(Document images with source code)
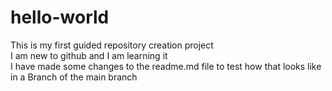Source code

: # hello-world
This is my first guided repository creation project
<br> I am new to github and I am learning it
<br> I have made some changes to the readme.md file to test how that looks like in a Branch of the main branch 
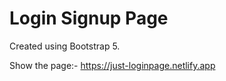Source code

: # Login Signup Page

Created using Bootstrap 5.

Show the page:- https://just-loginpage.netlify.app

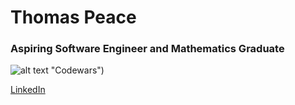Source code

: # Thomas Peace

### Aspiring Software Engineer and Mathematics Graduate

![alt text](https://www.codewars.com/users/thomaspeace/badges/small) "Codewars")

[LinkedIn](https://www.linkedin.com/in/thomas-peace-bb0361195/)
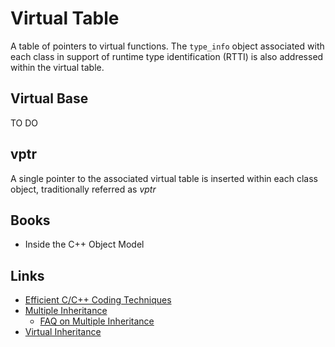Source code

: 
# Virtual Table

A table of pointers to virtual functions.
The `type_info` object associated with each class in support of runtime type identification (RTTI) is also addressed within the virtual table.

## Virtual Base

TO DO

## vptr

A single pointer to the associated virtual table is inserted within each class object, traditionally referred as _vptr_

## Books

- Inside the C++ Object Model

## Links

- [Efficient C/C++ Coding Techniques](http://www.open-std.org/jtc1/sc22/wg21/docs/ESC_Boston_01_304_paper.pdf)
- [Multiple Inheritance](https://www.cprogramming.com/tutorial/multiple_inheritance.html)
  - [FAQ on Multiple Inheritance](https://isocpp.org/wiki/faq/multiple-inheritance)
- [Virtual Inheritance](https://www.cprogramming.com/tutorial/virtual_inheritance.html)
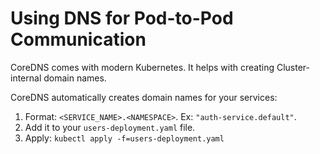# Using DNS for Pod-to-Pod Communication

CoreDNS comes with modern Kubernetes. It helps with creating Cluster-internal domain names.

CoreDNS automatically creates domain names for your services:
1. Format: `<SERVICE_NAME>.<NAMESPACE>`. Ex: `"auth-service.default"`.
2. Add it to your `users-deployment.yaml` file.
3. Apply: `kubectl apply -f=users-deployment.yaml`
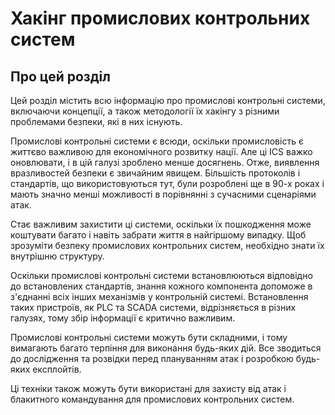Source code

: # Хакінг промислових контрольних систем

## Про цей розділ

Цей розділ містить всю інформацію про промислові контрольні системи, включаючи концепції, а також методології їх хакінгу з різними проблемами безпеки, які в них існують.

Промислові контрольні системи є всюди, оскільки промисловість є життєво важливою для економічного розвитку нації. Але ці ICS важко оновлювати, і в цій галузі зроблено менше досягнень. Отже, виявлення вразливостей безпеки є звичайним явищем. Більшість протоколів і стандартів, що використовуються тут, були розроблені ще в 90-х роках і мають значно менші можливості в порівнянні з сучасними сценаріями атак.

Стає важливим захистити ці системи, оскільки їх пошкодження може коштувати багато і навіть забрати життя в найгіршому випадку. Щоб зрозуміти безпеку промислових контрольних систем, необхідно знати їх внутрішню структуру.

Оскільки промислові контрольні системи встановлюються відповідно до встановлених стандартів, знання кожного компонента допоможе в з'єднанні всіх інших механізмів у контрольній системі. Встановлення таких пристроїв, як PLC та SCADA системи, відрізняється в різних галузях, тому збір інформації є критично важливим.

Промислові контрольні системи можуть бути складними, і тому вимагають багато терпіння для виконання будь-яких дій. Все зводиться до дослідження та розвідки перед плануванням атак і розробкою будь-яких експлойтів.

Ці техніки також можуть бути використані для захисту від атак і блакитного командування для промислових контрольних систем.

### ACTIVITY:
Return an exact transcription of the entries above, excluding each image.

### SOLVED PROBLEM:
Source code

: # hello-world
This is my first guided repository creation project
<br> I am new to github and I am learning it
<br> I have made some changes to the readme.md file to test how that looks like in a Branch of the main branch 
Source code

: # Login Signup Page

Created using Bootstrap 5.

Show the page:- https://just-loginpage.netlify.app

Source code

: # Thomas Peace

### Aspiring Software Engineer and Mathematics Graduate

![alt text](https://www.codewars.com/users/thomaspeace/badges/small) "Codewars")

[LinkedIn](https://www.linkedin.com/in/thomas-peace-bb0361195/)
Source code

: 
# Virtual Table

A table of pointers to virtual functions.
The `type_info` object associated with each class in support of runtime type identification (RTTI) is also addressed within the virtual table.

## Virtual Base

TO DO

## vptr

A single pointer to the associated virtual table is inserted within each class object, traditionally referred as _vptr_

## Books

- Inside the C++ Object Model

## Links

- [Efficient C/C++ Coding Techniques](http://www.open-std.org/jtc1/sc22/wg21/docs/ESC_Boston_01_304_paper.pdf)
- [Multiple Inheritance](https://www.cprogramming.com/tutorial/multiple_inheritance.html)
  - [FAQ on Multiple Inheritance](https://isocpp.org/wiki/faq/multiple-inheritance)
- [Virtual Inheritance](https://www.cprogramming.com/tutorial/virtual_inheritance.html)
# Using DNS for Pod-to-Pod Communication

CoreDNS comes with modern Kubernetes. It helps with creating Cluster-internal domain names.

CoreDNS automatically creates domain names for your services:
1. Format: `<SERVICE_NAME>.<NAMESPACE>`. Ex: `"auth-service.default"`.
2. Add it to your `users-deployment.yaml` file.
3. Apply: `kubectl apply -f=users-deployment.yaml`
Source code

: # Хакінг промислових контрольних систем

## Про цей розділ

Цей розділ містить всю інформацію про промислові контрольні системи, включаючи концепції, а також методології їх хакінгу з різними проблемами безпеки, які в них існують.

Промислові контрольні системи є всюди, оскільки промисловість є життєво важливою для економічного розвитку нації. Але ці ICS важко оновлювати, і в цій галузі зроблено менше досягнень. Отже, виявлення вразливостей безпеки є звичайним явищем. Більшість протоколів і стандартів, що використовуються тут, були розроблені ще в 90-х роках і мають значно менші можливості в порівнянні з сучасними сценаріями атак.

Стає важливим захистити ці системи, оскільки їх пошкодження може коштувати багато і навіть забрати життя в найгіршому випадку. Щоб зрозуміти безпеку промислових контрольних систем, необхідно знати їх внутрішню структуру.

Оскільки промислові контрольні системи встановлюються відповідно до встановлених стандартів, знання кожного компонента допоможе в з'єднанні всіх інших механізмів у контрольній системі. Встановлення таких пристроїв, як PLC та SCADA системи, відрізняється в різних галузях, тому збір інформації є критично важливим.

Промислові контрольні системи можуть бути складними, і тому вимагають багато терпіння для виконання будь-яких дій. Все зводиться до дослідження та розвідки перед плануванням атак і розробкою будь-яких експлойтів.

Ці техніки також можуть бути використані для захисту від атак і блакитного командування для промислових контрольних систем.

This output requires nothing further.